I only knew of the bridge thanks to an entry at the excellent Bridgemeister website, which reports that it was built by Ghurka troops temporarily stationed nearby, as a replacement for an old railway bridge. The masonry abutments from the railway bridge have been retained.
The bridge spans a minor watercourse which empties into the River Spey nearby, and is very basic in nature. Steel portal towers support steel spiral strand rope. Steel rod hangers carry a timber deck. The saddles for the main cables are exceptionally simplistic (pictured, right).
The main cables are anchored by wrapping them around anchor pins, and then clamping the steel rope together (pictured, left). This is a straightforward, military-style detail, quite different to what you would see on a more conventional, civilian bridge. It does not lend itself to easy adjustment.

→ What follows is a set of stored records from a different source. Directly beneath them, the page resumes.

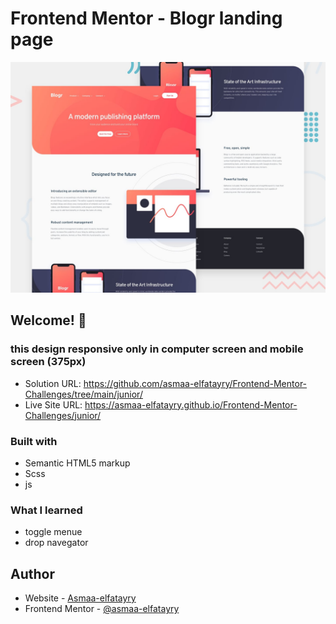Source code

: # Frontend Mentor - Blogr landing page

![Design preview for the Blogr landing page coding challenge](./design/desktop-preview.jpg)

## Welcome! 👋

### this design responsive only in computer screen and mobile screen (375px)

- Solution URL: https://github.com/asmaa-elfatayry/Frontend-Mentor-Challenges/tree/main/junior/
- Live Site URL: https://asmaa-elfatayry.github.io/Frontend-Mentor-Challenges/junior/

### Built with

- Semantic HTML5 markup
- Scss
- js

### What I learned

- toggle menue
- drop navegator

## Author

- Website - [Asmaa-elfatayry](https://github.com/asmaa-elfatayry)
- Frontend Mentor - [@asmaa-elfatayry](https://www.frontendmentor.io/profile/asmaa-elfatayry)
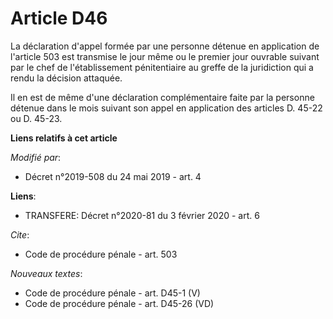 # Article D46

La déclaration d'appel formée par une personne détenue en application de l'article 503 est transmise le jour même ou le
premier jour ouvrable suivant par le chef de l'établissement pénitentiaire au greffe de la juridiction qui a rendu la
décision attaquée. 

Il en est de même d'une déclaration complémentaire faite par la personne détenue dans le mois suivant son appel en
application des articles D. 45-22 ou D. 45-23.

**Liens relatifs à cet article**

_Modifié par_:

  - Décret n°2019-508 du 24 mai 2019 - art. 4

**Liens**:

  - TRANSFERE: Décret n°2020-81 du 3 février 2020 - art. 6

_Cite_:

  - Code de procédure pénale - art. 503

_Nouveaux textes_:

  - Code de procédure pénale - art. D45-1 (V)
  - Code de procédure pénale - art. D45-26 (VD)
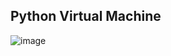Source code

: ## Python Virtual Machine

![image](https://user-images.githubusercontent.com/34977309/171228741-333d24ba-3aff-4e90-93ef-33d868f384a8.png)
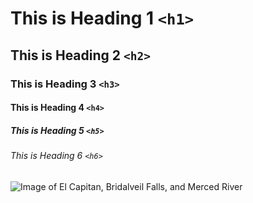 # This is Heading 1 `<h1>`
## This is Heading 2 `<h2>`
### This is Heading 3 `<h3>`
#### This is Heading 4 `<h4>`
##### This is Heading 5 `<h5>`
###### This is Heading 6 `<h6>`

![Image of El Capitan, Bridalveil Falls, and Merced River](https://a.cdn-hotels.com/gdcs/production126/d349/d2422886-1662-43cb-a356-4087bdbb59f8.jpg)
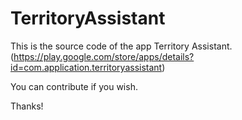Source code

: # TerritoryAssistant

This is the source code of the app Territory Assistant. (https://play.google.com/store/apps/details?id=com.application.territoryassistant)

You can contribute if you wish.

Thanks!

Most light suspension footbridges use trussed parapets to provide stiffness to the deck, as is the case at the Victoria Bridge. The Ghurka Bridge is unstiffened, with only slender longitudinal timber beams below the deck spanning between the hangers.
The result is unsurprising: it deflects significantly under load, and is easy to excite into movement simply by jumping up and down. Indeed, this is so much the case that I was afraid I might break it! You can get some idea of how much it moves by watching somebody run across it, although I think the video doesn't really make clear quite how shaky the bridge is.
I have to say, I really don't understand how this design was ever deemed acceptable on such a readily accessible public footpath.